Surplus women is a phrase coined during the Industrial Revolution referring to a perceived excess of unmarried women in Britain.
Year | Females | Males | Difference |
---|---|---|---|
1901 | 19.75 | 18.49 | 1.26 |
1911 | 21.73 | 20.39 | 1.35 |
1921 | 19.80 | 18.08 | 1.72 |
1931 | 23.98 | 22.06 | 1.92 |
The 19th century saw improvements to agricultural productivity that stimulated population growth while reducing the demand for farm labour. This led to a worker surplus that was mainly absorbed by either domestic industry or New World agriculture. The surplus was roughly equal between the sexes, however disproportionate opportunities existed for men over women in employment domestically and abroad, and in armed service.
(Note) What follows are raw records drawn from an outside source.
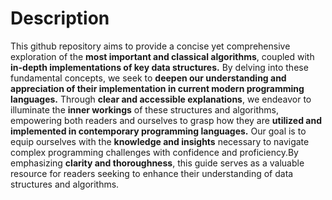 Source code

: # Description 
This github repository aims to provide a concise yet comprehensive exploration of the **most important and classical algorithms**, coupled with 
**in-depth implementations of key data structures.**
By delving into these fundamental concepts, we seek to **deepen our understanding and appreciation of their implementation in current modern programming languages.**
Through **clear and accessible explanations**, we endeavor to illuminate the **inner workings** of these structures and algorithms, empowering both readers and ourselves to grasp 
how they are **utilized and implemented in contemporary programming languages.** Our goal is to equip ourselves with the **knowledge and insights** necessary to navigate 
complex programming challenges with confidence and proficiency.By emphasizing **clarity and thoroughness**, this guide serves as a valuable resource for readers seeking to 
enhance their understanding of data structures and algorithms. 
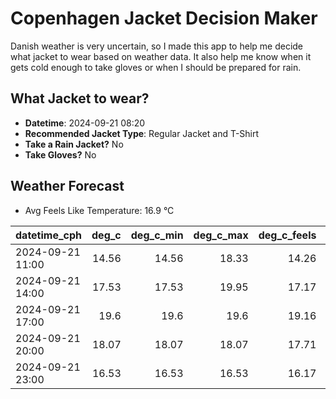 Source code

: 
# Copenhagen Jacket Decision Maker

Danish weather is very uncertain, so I made this app to help me decide what jacket to wear based on weather data. 
It also help me know when it gets cold enough to take gloves or when I should be prepared for rain.

## What Jacket to wear?

- **Datetime**: 2024-09-21 08:20
- **Recommended Jacket Type**: Regular Jacket and T-Shirt
- **Take a Rain Jacket?** No
- **Take Gloves?** No

## Weather Forecast
- Avg Feels Like Temperature: 16.9 °C

| datetime_cph     |   deg_c |   deg_c_min |   deg_c_max |   deg_c_feels | weather   | wind   | rain   |
|:-----------------|--------:|------------:|------------:|--------------:|:----------|:-------|:-------|
| 2024-09-21 11:00 |   14.56 |       14.56 |       18.33 |         14.26 | Clouds    | Low    | None   |
| 2024-09-21 14:00 |   17.53 |       17.53 |       19.95 |         17.17 | Clouds    | Low    | None   |
| 2024-09-21 17:00 |   19.6  |       19.6  |       19.6  |         19.16 | Clouds    | Low    | None   |
| 2024-09-21 20:00 |   18.07 |       18.07 |       18.07 |         17.71 | Clouds    | Low    | None   |
| 2024-09-21 23:00 |   16.53 |       16.53 |       16.53 |         16.17 | Clouds    | Low    | None   |
         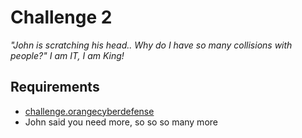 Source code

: # Challenge 2

*"John is scratching his head.. Why do I have so many collisions with people?" I am IT, I am King!*

## Requirements

* [challenge.orangecyberdefense](challenge.orangecyberdefense)
* John said you need more, so so so many more
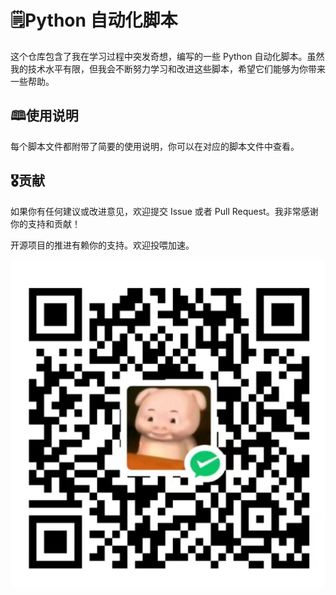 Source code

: # 🗒︎Python 自动化脚本

这个仓库包含了我在学习过程中突发奇想，编写的一些 Python 自动化脚本。虽然我的技术水平有限，但我会不断努力学习和改进这些脚本，希望它们能够为你带来一些帮助。

## 🕮使用说明

每个脚本文件都附带了简要的使用说明，你可以在对应的脚本文件中查看。

## 🎖贡献

如果你有任何建议或改进意见，欢迎提交 Issue 或者 Pull Request。我非常感谢你的支持和贡献！

开源项目的推进有赖你的支持。欢迎投喂加速。

![image](./picture/faf375bdf48026cfbfdb1f809571bb3.jpg)
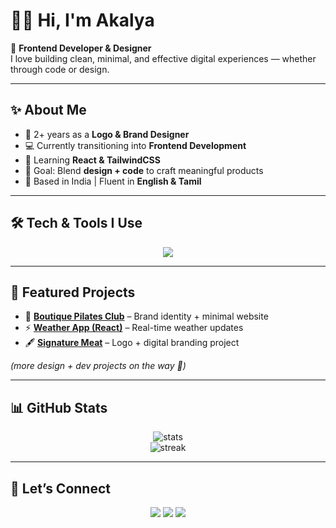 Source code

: # 👩‍💻 Hi, I'm Akalya  

🌸 **Frontend Developer & Designer**  
I love building clean, minimal, and effective digital experiences — whether through code or design.  

---

## ✨ About Me
- 🎨 2+ years as a **Logo & Brand Designer**  
- 💻 Currently transitioning into **Frontend Development**  
- 🌱 Learning **React & TailwindCSS**  
- 🚀 Goal: Blend **design + code** to craft meaningful products  
- 📍 Based in India | Fluent in **English & Tamil**  

---

## 🛠️ Tech & Tools I Use
<p align="center">
  <img src="https://skillicons.dev/icons?i=html,css,js,react,tailwind,git,github,vscode,figma&theme=dark" />
</p>

---

## 📌 Featured Projects
- 🎨 [**Boutique Pilates Club**](https://github.com/akalya-t/logodesigns) – Brand identity + minimal website  
- ⚡ [**Weather App (React)**](      ) – Real-time weather updates  
- 🖋️ [**Signature Meat**](https://github.com/akalya-t/project2) – Logo + digital branding project  

*(more design + dev projects on the way 🚀)*  

---

## 📊 GitHub Stats
<p align="center">
  <img src="https://github-readme-stats.vercel.app/api?username=akalya-t&show_icons=true&theme=tokyonight&bg_color=000000&title_color=ff79c6&text_color=ffffff&icon_color=79c0ff" alt="stats" />
  <br/>
  <img src="https://streak-stats.demolab.com/?user=akalya-t&theme=tokyonight&background=000000&ring=ff79c6&fire=ff79c6&currStreakLabel=ffffff" alt="streak" />
</p>

---

## 🤝 Let’s Connect
<p align="center">
  <a href="https://www.linkedin.com/in/akalya-thirumurugan/"><img src="https://img.shields.io/badge/-LinkedIn-0A66C2?logo=linkedin&logoColor=white" /></a>
  <a href="https://www.instagram.com/designs_akalya"><img src="https://img.shields.io/badge/-Instagram-black?logo=instagram&logoColor=E4405F" /></a>
  <a href="mailto:akalyaofficial271@email.com"><img src="https://img.shields.io/badge/-Email-000000?logo=gmail&logoColor=EA4335" /></a>
</p>

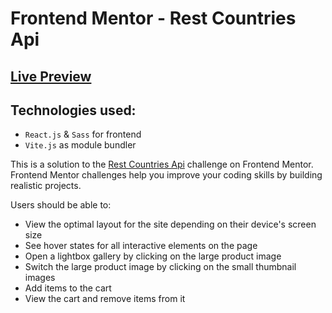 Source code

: # Frontend Mentor - Rest Countries Api

## [Live Preview](https://rest-countries-api-v1.netlify.app/)

## Technologies used:

- `React.js` & `Sass` for frontend
- `Vite.js` as module bundler

This is a solution to the [Rest Countries Api](https://www.frontendmentor.io/solutions/ecommerce-product-page--kFzV5vbp4) challenge on Frontend Mentor. Frontend Mentor challenges help you improve your coding skills by building realistic projects.

Users should be able to:

* View the optimal layout for the site depending on their device's screen size
* See hover states for all interactive elements on the page
* Open a lightbox gallery by clicking on the large product image
* Switch the large product image by clicking on the small thumbnail images
* Add items to the cart
* View the cart and remove items from it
By 1850 more than a quarter of the female population of the UK between 20 and 45 was unmarried, and finding increasing difficulty in accessing economic means. [2]
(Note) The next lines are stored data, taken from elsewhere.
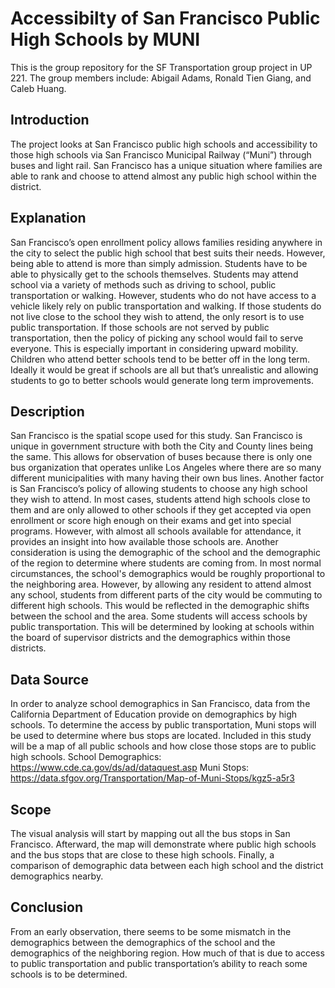 # Accessibilty of San Francisco Public High Schools by MUNI
This is the group repository for the SF Transportation group project in UP 221. The group members include: Abigail Adams, Ronald Tien Giang, and Caleb Huang. 
## Introduction
The project looks at San Francisco public high schools and accessibility to those high schools via San Francisco Municipal Railway (“Muni”) through buses and light rail. San Francisco has a unique situation where families are able to rank and choose to attend almost any public high school within the district. 
## Explanation
San Francisco’s open enrollment policy allows families residing anywhere in the city to select the public high school that best suits their needs. However, being able to attend is more than simply admission. Students have to be able to physically get to the schools themselves. Students may attend school via a variety of methods such as driving to school, public transportation or walking. However, students who do not have access to a vehicle likely rely on public transportation and walking. If those students do not live close to the school they wish to attend, the only resort is to use public transportation. If those schools are not served by public transportation, then the policy of picking any school would fail to serve everyone. This is especially important in considering upward mobility. Children who attend better schools tend to be better off in the long term. Ideally it would be great if schools are all but that’s unrealistic and allowing students to go to better schools would generate long term improvements. 
## Description
San Francisco is the spatial scope used for this study. San Francisco is unique in government structure with both the City and County lines being the same. This allows for observation of buses because there is only one bus organization that operates unlike Los Angeles where there are so many different municipalities with many having their own bus lines. Another factor is San Francisco’s policy of allowing students to choose any high school they wish to attend. In most cases, students attend high schools close to them and are only allowed to other schools if they get accepted via open enrollment or score high enough on their exams and get into special programs. However, with almost all schools available for attendance, it provides an insight into how available those schools are. 
Another consideration is using the demographic of the school and the demographic of the region to determine where students are coming from. In most normal circumstances, the school's demographics would be roughly proportional to the neighboring area. However, by allowing any resident to attend almost any school, students from different parts of the city would be commuting to different high schools. This would be reflected in the demographic shifts between the school and the area. Some students will access schools by public transportation. This will be determined by looking at schools within the board of supervisor districts and the demographics within those districts. 
## Data Source
In order to analyze school demographics in San Francisco, data from the California Department of Education provide on demographics by high schools. To determine the access by public transportation, Muni stops will be used to determine where bus stops are located. Included in this study will be a map of all public schools and how close those stops are to public high schools.
School Demographics: https://www.cde.ca.gov/ds/ad/dataquest.asp
Muni Stops: https://data.sfgov.org/Transportation/Map-of-Muni-Stops/kgz5-a5r3
## Scope
The visual analysis will start by mapping out all the bus stops in San Francisco. Afterward, the map will demonstrate where public high schools and the bus stops that are close to these high schools. Finally, a comparison of demographic data between each high school and the district demographics nearby. 
## Conclusion
From an early observation, there seems to be some mismatch in the demographics between the demographics of the school and the demographics of the neighboring region. How much of that is due to access to public transportation and public transportation’s ability to reach some schools is to be determined.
The 1851 United Kingdom census put numbers to this disparity – between five hundred thousand and one million more women than men. The figures caused moral and social panic, with the widespread belief that there would be large numbers of unmarried women living lives of misery and poverty. [3] Between 1850 and 1900 opportunities for women were expanding beyond simple domestic employment – at one point representing almost 40% of the British workforce. By the outbreak of the First World War this figure had declined to 32%, [4] in large part due to the decline of the domestic sector. However, these jobs tended toward low wages and poor advancement opportunities, generally factory work; one of the largest female sectors was the textile trade. [5]
The outbreak of war severely impacted these sectors; for example the collapse of cotton exports. At one point female unemployment was around 44%. [5]
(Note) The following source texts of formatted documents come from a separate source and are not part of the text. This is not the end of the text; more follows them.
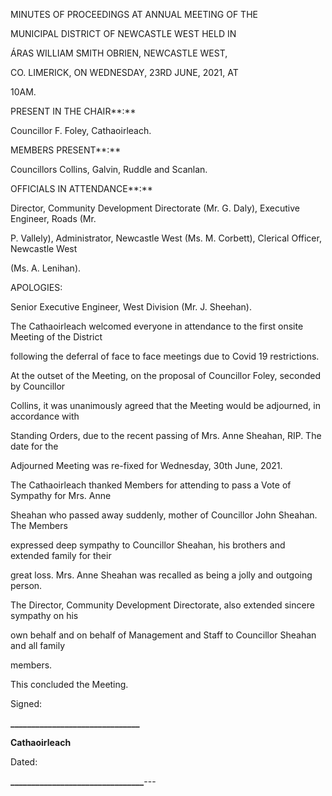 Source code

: MINUTES OF PROCEEDINGS AT ANNUAL MEETING OF THE

MUNICIPAL DISTRICT OF NEWCASTLE WEST HELD IN

ÁRAS WILLIAM SMITH OBRIEN, NEWCASTLE WEST,

CO. LIMERICK, ON WEDNESDAY, 23RD JUNE, 2021, AT

10AM.

PRESENT IN THE CHAIR**:**

Councillor F. Foley, Cathaoirleach.

MEMBERS PRESENT**:**

Councillors Collins, Galvin, Ruddle and Scanlan.

OFFICIALS IN ATTENDANCE**:**

Director, Community Development Directorate (Mr. G. Daly), Executive Engineer, Roads (Mr.

P. Vallely), Administrator, Newcastle West (Ms. M. Corbett), Clerical Officer, Newcastle West

(Ms. A. Lenihan).

APOLOGIES:

Senior Executive Engineer, West Division (Mr. J. Sheehan).

The Cathaoirleach welcomed everyone in attendance to the first onsite Meeting of the District

following the deferral of face to face meetings due to Covid 19 restrictions.

At the outset of the Meeting, on the proposal of Councillor Foley, seconded by Councillor

Collins, it was unanimously agreed that the Meeting would be adjourned, in accordance with

Standing Orders, due to the recent passing of Mrs. Anne Sheahan, RIP. The date for the

Adjourned Meeting was re-fixed for Wednesday, 30th June, 2021.

The Cathaoirleach thanked Members for attending to pass a Vote of Sympathy for Mrs. Anne

Sheahan who passed away suddenly, mother of Councillor John Sheahan. The Members

expressed deep sympathy to Councillor Sheahan, his brothers and extended family for their

great loss. Mrs. Anne Sheahan was recalled as being a jolly and outgoing person.

The Director, Community Development Directorate, also extended sincere sympathy on his

own behalf and on behalf of Management and Staff to Councillor Sheahan and all family

members.

This concluded the Meeting.

Signed:

**\_\_\_\_\_\_\_\_\_\_\_\_\_\_\_\_\_\_\_\_\_\_\_\_\_\_\_\_\_\_\_**

**Cathaoirleach**

Dated:

**\_\_\_\_\_\_\_\_\_\_\_\_\_\_\_\_\_\_\_\_\_\_\_\_\_\_\_\_\_\_\_\_**---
Even before the war, six out of seven children in Britain were compelled by financial necessity to leave school at the age of 14 to go into the workforce to earn a wage. [6] In 1901, over half of all women workers were under 25 years of age. By 1911, 77 per cent of women workers were single, 14 per cent were married and 9 per cent were either divorced or widowed. [6] Regardless of their marital status, females were able to find job opportunities, especially during the First World War due to absence of males in the workforce. Halfway through the war, by 1916, the female labour force had grown by 600,000. [6]
World War I compounded the gender imbalance. The deaths of nearly one million men during the war increased the gender gap by over a million; from 670,000 to 1,700,000. The number of unmarried women seeking economic means grew dramatically. In addition, demobilisation and economic decline following the war caused high unemployment. The war increased female employment; however, the return of demobilised men displaced many from the workforce, as did the closure of many of the wartime factories. Hence women who had worked during the war found themselves struggling to find jobs and those approaching working age were not offered the opportunity.
Many women during World War I sought employment opportunities at factories. Women's health became a concern, as they were being exposed to working conditions that they were not used to. There were fears that the factory work undertaken by female workers could exert a damaging influence on their health, mind and morals. [6] Specifically, women's reproductive health was a concern. [6] Britain was looking out for their future generation of workers; Britain needed a healthy labour force to maintain their country. [6] The debate about female workers’ health soon went beyond an earlier concern with just their reproductive organs and functions. [7] There were new health codes implemented embracing the health of girls and young women who were in the workforce. [7] There were efforts to implement a national occupational health service. [7] This service was negotiated between the government, unions, employers, and medical professionals. [7] This health movement was aimed at keeping Britain safe pre and post war. [7]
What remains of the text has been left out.